A single language-model call is easy to budget: input tokens times the input price, output tokens times the output price, done. Agents break that intuition. The moment a model starts calling tools, reading results, and deciding what to do next across multiple steps, cost stops scaling with the number of steps and starts scaling with something closer to their square.
If your first agent prototype ran fine in testing and then produced an alarming invoice at any real volume, this is almost always why. Here is the mental model that explains it and the levers that fix it.
Why agent cost compounds
Each step of an agent is a fresh model call. And each call has to re-send the accumulated conversation so far — the system prompt, every prior tool call, every tool result, and all the reasoning in between — as input. The model is stateless; the only way it "remembers" step three when doing step four is that you pay to send steps one through three again.
So a ten-step task is not ten times the cost of a single call. The early steps are cheap; the later steps carry the full history of everything before them. Total input tokens across a task grow with roughly the square of the step count, not linearly.
total input tokens per task ≈ tokens_per_step × steps × (steps + 1) / 2
Double the steps and you roughly quadruple the input bill, even though output stays linear. You can put your own numbers against this with the AI agent cost estimator.
Input versus output, and why the split matters
Output tokens usually cost several times more per token than input tokens. But agents are input-heavy: a long tool result read once produces far more input tokens on every subsequent step than the short decision the model writes in response. In most agent workloads, the compounding input is the dominant cost, which is the opposite of a simple chat app where output often dominates.
That inversion changes what you optimize. Trimming a verbose model response saves a little; trimming what gets carried forward as context saves a lot, on every step that follows.
The three levers
1. Fewer steps
The cheapest token is the one you never send. Better prompts, better-scoped tools, and clearer stopping conditions all shorten tasks. Because cost is quadratic in steps, shaving two steps off a ten-step task saves far more than the raw step count suggests.

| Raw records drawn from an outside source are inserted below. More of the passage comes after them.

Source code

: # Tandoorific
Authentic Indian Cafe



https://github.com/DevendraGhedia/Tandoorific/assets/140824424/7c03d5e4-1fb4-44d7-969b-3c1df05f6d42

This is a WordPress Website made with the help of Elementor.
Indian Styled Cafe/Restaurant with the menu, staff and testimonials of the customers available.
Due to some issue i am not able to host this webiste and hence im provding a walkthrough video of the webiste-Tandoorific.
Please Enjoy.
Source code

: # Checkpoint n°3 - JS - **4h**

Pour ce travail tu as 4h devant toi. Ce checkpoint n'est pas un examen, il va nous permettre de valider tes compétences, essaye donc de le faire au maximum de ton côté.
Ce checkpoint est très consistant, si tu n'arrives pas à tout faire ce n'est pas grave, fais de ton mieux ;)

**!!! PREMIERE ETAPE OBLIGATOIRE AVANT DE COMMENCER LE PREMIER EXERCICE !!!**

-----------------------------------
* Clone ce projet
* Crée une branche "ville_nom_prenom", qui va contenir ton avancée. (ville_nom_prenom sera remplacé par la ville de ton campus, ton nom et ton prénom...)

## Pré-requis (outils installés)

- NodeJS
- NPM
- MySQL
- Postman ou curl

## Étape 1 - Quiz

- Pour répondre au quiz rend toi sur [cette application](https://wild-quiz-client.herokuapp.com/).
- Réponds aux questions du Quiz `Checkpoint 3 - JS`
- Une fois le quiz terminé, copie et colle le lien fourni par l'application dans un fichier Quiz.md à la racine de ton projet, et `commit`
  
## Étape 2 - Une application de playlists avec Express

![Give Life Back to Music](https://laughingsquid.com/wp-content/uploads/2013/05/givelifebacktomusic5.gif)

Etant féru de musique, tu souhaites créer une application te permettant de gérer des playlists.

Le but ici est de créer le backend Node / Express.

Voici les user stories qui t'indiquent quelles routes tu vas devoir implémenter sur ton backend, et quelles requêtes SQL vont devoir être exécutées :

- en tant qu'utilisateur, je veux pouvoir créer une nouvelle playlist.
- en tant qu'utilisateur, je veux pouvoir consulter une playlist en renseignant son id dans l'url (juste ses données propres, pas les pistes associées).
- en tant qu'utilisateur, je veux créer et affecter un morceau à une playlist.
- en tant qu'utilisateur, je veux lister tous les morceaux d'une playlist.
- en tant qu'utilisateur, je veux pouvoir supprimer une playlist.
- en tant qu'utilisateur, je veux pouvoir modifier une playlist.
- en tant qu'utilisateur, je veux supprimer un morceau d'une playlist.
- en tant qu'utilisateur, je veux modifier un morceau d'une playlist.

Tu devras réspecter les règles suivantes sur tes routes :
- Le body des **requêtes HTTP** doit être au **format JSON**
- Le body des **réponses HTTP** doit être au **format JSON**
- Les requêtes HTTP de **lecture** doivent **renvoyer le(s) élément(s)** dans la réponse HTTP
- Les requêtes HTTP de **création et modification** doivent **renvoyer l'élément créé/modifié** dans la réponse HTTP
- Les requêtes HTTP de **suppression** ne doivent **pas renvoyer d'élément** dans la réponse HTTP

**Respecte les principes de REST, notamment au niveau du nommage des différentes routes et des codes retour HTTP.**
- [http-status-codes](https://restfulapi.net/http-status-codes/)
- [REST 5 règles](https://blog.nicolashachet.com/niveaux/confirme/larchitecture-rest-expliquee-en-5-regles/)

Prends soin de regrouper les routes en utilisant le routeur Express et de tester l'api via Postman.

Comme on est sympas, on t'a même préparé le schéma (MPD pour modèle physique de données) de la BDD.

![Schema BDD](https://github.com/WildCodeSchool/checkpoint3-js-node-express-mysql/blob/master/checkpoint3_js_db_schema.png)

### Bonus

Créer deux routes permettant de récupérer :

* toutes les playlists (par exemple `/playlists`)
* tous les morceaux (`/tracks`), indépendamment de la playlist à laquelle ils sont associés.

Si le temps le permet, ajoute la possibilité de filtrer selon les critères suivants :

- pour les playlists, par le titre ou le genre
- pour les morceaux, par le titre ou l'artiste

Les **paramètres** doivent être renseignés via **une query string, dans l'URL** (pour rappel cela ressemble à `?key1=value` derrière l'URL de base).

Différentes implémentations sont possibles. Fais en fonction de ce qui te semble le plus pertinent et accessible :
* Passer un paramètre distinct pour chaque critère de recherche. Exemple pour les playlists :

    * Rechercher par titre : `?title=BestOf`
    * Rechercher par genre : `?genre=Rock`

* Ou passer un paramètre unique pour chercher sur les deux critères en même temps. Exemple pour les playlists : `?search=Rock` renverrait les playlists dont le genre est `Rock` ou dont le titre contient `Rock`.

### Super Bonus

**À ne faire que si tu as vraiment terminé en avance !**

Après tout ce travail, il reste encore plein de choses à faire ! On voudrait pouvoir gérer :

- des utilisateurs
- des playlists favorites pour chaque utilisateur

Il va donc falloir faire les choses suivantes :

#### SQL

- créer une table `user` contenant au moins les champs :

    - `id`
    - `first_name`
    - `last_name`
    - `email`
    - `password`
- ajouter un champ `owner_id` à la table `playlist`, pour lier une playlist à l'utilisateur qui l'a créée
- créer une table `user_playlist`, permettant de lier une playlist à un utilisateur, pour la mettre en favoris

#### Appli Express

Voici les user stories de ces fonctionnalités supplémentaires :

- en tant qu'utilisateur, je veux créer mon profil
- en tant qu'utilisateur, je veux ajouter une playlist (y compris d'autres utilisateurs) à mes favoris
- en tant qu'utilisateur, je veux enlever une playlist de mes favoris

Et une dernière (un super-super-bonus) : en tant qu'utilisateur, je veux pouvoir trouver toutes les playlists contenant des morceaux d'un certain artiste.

2. Prompt caching on repeated context
The system prompt and the earlier turns recur verbatim on every step — which is exactly what prompt caching is built for. Cached input is billed at a fraction of the normal rate. For agents with a long, stable system prompt, caching is frequently the difference between an economics that works and one that does not.
3. Context management
Do not carry the full transcript forever. Summarize or drop old tool outputs once they have served their purpose. An agent that compacts its history grows its per-step input slowly; one that appends every raw tool result grows it fast. Model choice per step helps too — not every step needs your most capable model.
Budget for the distribution, not the average
Real agents have variable step counts. Easy tasks finish in two steps; hard ones retry, loop, and explore. A single average understates cost when the distribution has a long tail, and failed tasks still burn tokens before they fail. Instrument your agent, log step counts and token usage across real tasks, and budget against the worst case as well as the mean.
The takeaway
Agents are not expensive chat calls; they are a different cost shape. Once you internalize that input compounds with step count, the optimization priorities fall out on their own: end tasks sooner, cache the repeated context, and stop carrying history you no longer need.